The Week DeFi Almost Died

A recent bridge exploit posed an existential threat to decentralized finance, one that could have dwarfed the FTX collapse. According to Stani Kulechov, founder of Aave, the danger was immediate and clear.

"Within hours, it was obvious this was an existential threat to DeFi," Kulechov said. "If we didn't act, it could have killed DeFi."

The Bankruptcy Domino Effect

The natural first instinct for many teams facing a major exploit is to lawyer up and declare bankruptcy. But Kulechov warns that in DeFi's interconnected world, that path is potentially catastrophic.

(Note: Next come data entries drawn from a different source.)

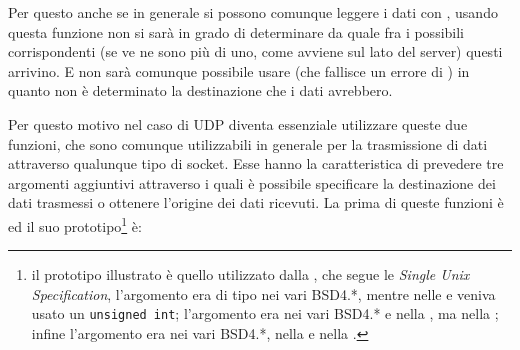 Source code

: Per questo anche se in generale si possono comunque leggere i dati con
, usando questa funzione non si sarà in grado di determinare da
quale fra i possibili corrispondenti (se ve ne sono più di uno, come avviene
sul lato del server) questi arrivino. E non sarà comunque possibile usare
 (che fallisce un errore di ) in quanto non
è determinato la destinazione che i dati avrebbero.

Per questo motivo nel caso di UDP diventa essenziale utilizzare queste due
funzioni, che sono comunque utilizzabili in generale per la trasmissione di
dati attraverso qualunque tipo di socket. Esse hanno la caratteristica di
prevedere tre argomenti aggiuntivi attraverso i quali è possibile specificare
la destinazione dei dati trasmessi o ottenere l'origine dei dati ricevuti. La
prima di queste funzioni è  ed il suo prototipo\footnote{il
  prototipo illustrato è quello utilizzato dalla , che segue le
  \textit{Single Unix Specification}, l'argomento  era di tipo
   nei vari BSD4.*, mentre nelle  e  veniva
  usato un \texttt{unsigned int}; l'argomento  era  nei
  vari BSD4.* e nella , ma  nella ; infine
  l'argomento  era  nei vari BSD4.*, nella  e
  nella .} è:
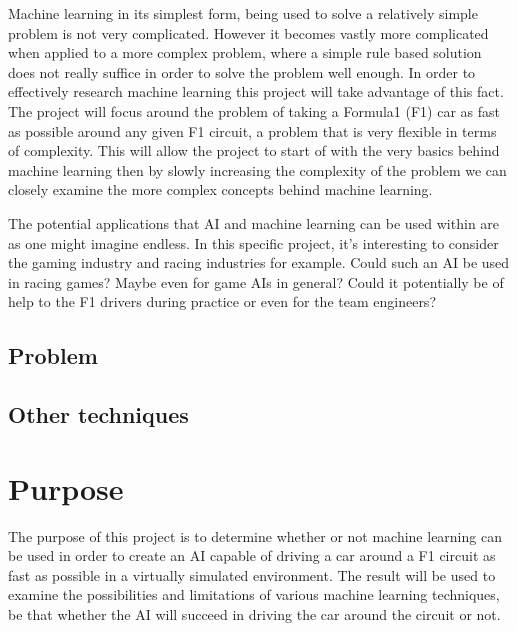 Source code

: Machine learning in its simplest form, being used to solve a relatively simple problem is not very complicated. However it becomes vastly more complicated when applied to a more complex problem, where a simple rule based solution does not really suffice in order to solve the problem well enough. In order to effectively research machine learning this project will take advantage of this fact. The project will focus around the problem of taking a Formula1 (F1) car as fast as possible around any given F1 circuit, a problem that is very flexible in terms of complexity. This will allow the project to start of with the very basics behind machine learning then by slowly increasing the complexity of the problem we can closely examine the more complex concepts behind machine learning.

The potential applications that AI and machine learning can be used within are as one might imagine endless. In this specific project, it's interesting to consider the gaming industry and racing industries for example. Could such an AI be used in racing games? Maybe even for game AIs in general? Could it potentially be of help to the F1 drivers during practice or even for the team engineers? 

\subsection{Problem}
\subsection{Other techniques}


\section{Purpose} %
The purpose of this project is to determine whether or not machine learning can be used in order to create an AI capable of driving a car around a F1 circuit as fast as possible in a virtually simulated environment. The result will be used to examine the possibilities and limitations of various machine learning techniques, be that whether the AI will succeed in driving the car around the circuit or not. 



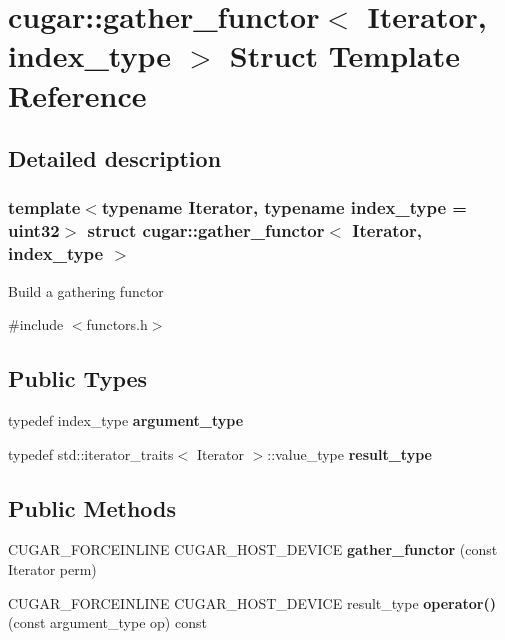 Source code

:\hypertarget{structcugar_1_1gather__functor}{}\section{cugar\+:\+:gather\+\_\+functor$<$ Iterator, index\+\_\+type $>$ Struct Template Reference}
\label{structcugar_1_1gather__functor}


\subsection{Detailed description}
\subsubsection*{template$<$typename Iterator, typename index\+\_\+type = uint32$>$\newline
struct cugar\+::gather\+\_\+functor$<$ Iterator, index\+\_\+type $>$}

Build a gathering functor 

{\ttfamily \#include $<$functors.\+h$>$}

\subsection*{Public Types}
\begin{DoxyCompactItemize}
\item 
\mbox{\label{structcugar_1_1gather__functor_a7bfab5263a3ba8c7ab653c89ec071365}} 
typedef index\+\_\+type {\bfseries argument\+\_\+type}
\item 
\mbox{\label{structcugar_1_1gather__functor_abffa40cb6cfa362a96da4775bb81fe45}} 
typedef std\+::iterator\+\_\+traits$<$ Iterator $>$\+::value\+\_\+type {\bfseries result\+\_\+type}
\end{DoxyCompactItemize}
\subsection*{Public Methods}
\begin{DoxyCompactItemize}
\item 
\mbox{\label{structcugar_1_1gather__functor_a45411da0f72d484fe861314ce4a46df1}} 
C\+U\+G\+A\+R\+\_\+\+F\+O\+R\+C\+E\+I\+N\+L\+I\+NE C\+U\+G\+A\+R\+\_\+\+H\+O\+S\+T\+\_\+\+D\+E\+V\+I\+CE {\bfseries gather\+\_\+functor} (const Iterator perm)
\item 
\mbox{\label{structcugar_1_1gather__functor_a20d57149b534ea2b103b6d9c2ecda5b4}} 
C\+U\+G\+A\+R\+\_\+\+F\+O\+R\+C\+E\+I\+N\+L\+I\+NE C\+U\+G\+A\+R\+\_\+\+H\+O\+S\+T\+\_\+\+D\+E\+V\+I\+CE result\+\_\+type {\bfseries operator()} (const argument\+\_\+type op) const
\end{DoxyCompactItemize}
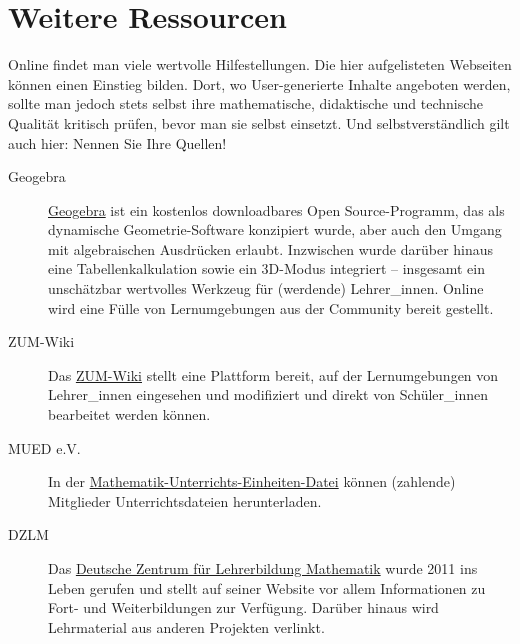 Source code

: \documentclass[
  bibliography=totoc,
  oneside,
  12pt,
  a4paper]{scrbook}
\begin{document}
\hypertarget{weitere-ressourcen}{%
\section{Weitere Ressourcen}\label{weitere-ressourcen}}

Online findet man viele wertvolle Hilfestellungen. Die hier
aufgelisteten Webseiten können einen Einstieg bilden. Dort, wo
User-generierte Inhalte angeboten werden, sollte man jedoch stets selbst
ihre mathematische, didaktische und technische Qualität kritisch prüfen,
bevor man sie selbst einsetzt. Und selbstverständlich gilt auch hier:
Nennen Sie Ihre Quellen!

\begin{description}
\item[Geogebra]
\href{https://www.geogebra.org}{Geogebra} ist ein kostenlos downloadbares Open
Source-Programm, das als dynamische Geometrie-Software konzipiert
wurde, aber auch den Umgang mit algebraischen Ausdrücken erlaubt.
Inzwischen wurde darüber hinaus eine Tabellenkalkulation sowie ein
3D-Modus integriert -- insgesamt ein unschätzbar wertvolles Werkzeug
für (werdende) Lehrer\_innen. Online wird eine Fülle von
Lernumgebungen aus der Community bereit gestellt.
\item[ZUM-Wiki]
Das \href{https://wiki.zum.de}{ZUM-Wiki} stellt eine Plattform bereit, auf der
Lernumgebungen von Lehrer\_innen eingesehen und modifiziert und
direkt von Schüler\_innen bearbeitet werden können.
\item[MUED e.V.]
In der \href{https://www.mued.de}{Mathematik-Unterrichts-Einheiten-Datei} können (zahlende) Mitglieder Unterrichtsdateien herunterladen.
\item[DZLM]
Das \href{https://www.dzlm.de}{Deutsche Zentrum für Lehrerbildung Mathematik} wurde 2011 ins Leben gerufen und stellt auf seiner Website vor allem Informationen zu Fort- und Weiterbildungen zur Verfügung. Darüber hinaus wird Lehrmaterial aus anderen Projekten verlinkt.
\end{description}

\printbibliography
\end{document}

"If Kelp had filed for bankruptcy, $1.5 billion would be locked up for years," he explained. "That creates a liquidity crunch that cascades across protocols."

A Unified Front

The turning point came when major stakeholders-including Mike and Eterphi from the community-moved to mediate rather than point fingers. The goal shifted from saving individual protocols to rescuing the entire ecosystem.

"It wasn't about writing this off on Aave," Kulechov said. "It was about making the whole ecosystem whole."

Confidence is the Real Asset

The ultimate win wasn't just resolving the exploit. It was restoring trust.

"Once the community united, the narrative shifted from blame to collaboration," Kulechov said. "That's what restored confidence. And confidence in DeFi is far more valuable than any single protocol's performance."

The incident has become a testament to DeFi's resilience, but Kulechov stresses that institutional support and strategic collaboration remain essential for the space to survive future threats.